Collected data:
__________________________________________________

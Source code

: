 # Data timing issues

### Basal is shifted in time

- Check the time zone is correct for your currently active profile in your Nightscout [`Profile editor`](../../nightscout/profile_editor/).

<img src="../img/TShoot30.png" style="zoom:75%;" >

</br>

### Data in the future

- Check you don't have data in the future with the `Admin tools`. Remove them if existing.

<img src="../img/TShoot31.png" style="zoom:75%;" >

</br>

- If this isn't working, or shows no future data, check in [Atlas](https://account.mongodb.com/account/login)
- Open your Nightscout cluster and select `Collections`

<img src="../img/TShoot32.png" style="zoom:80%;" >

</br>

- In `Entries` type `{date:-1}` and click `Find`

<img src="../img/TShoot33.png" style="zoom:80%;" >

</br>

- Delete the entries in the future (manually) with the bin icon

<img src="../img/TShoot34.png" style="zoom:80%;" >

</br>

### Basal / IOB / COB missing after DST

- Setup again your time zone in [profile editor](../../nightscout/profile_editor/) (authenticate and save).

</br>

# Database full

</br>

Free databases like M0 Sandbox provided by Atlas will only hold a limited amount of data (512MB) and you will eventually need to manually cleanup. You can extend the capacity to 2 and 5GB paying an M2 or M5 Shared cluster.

__________________________________________________

▸ **Task statement**
Copy out the lines above that hold the string "zone".

▸ **Response to the task**
- Check the time zone is correct for your currently active profile in your Nightscout [`Profile editor`](../../nightscout/profile_editor/).
- Setup again your time zone in [profile editor](../../nightscout/profile_editor/) (authenticate and save).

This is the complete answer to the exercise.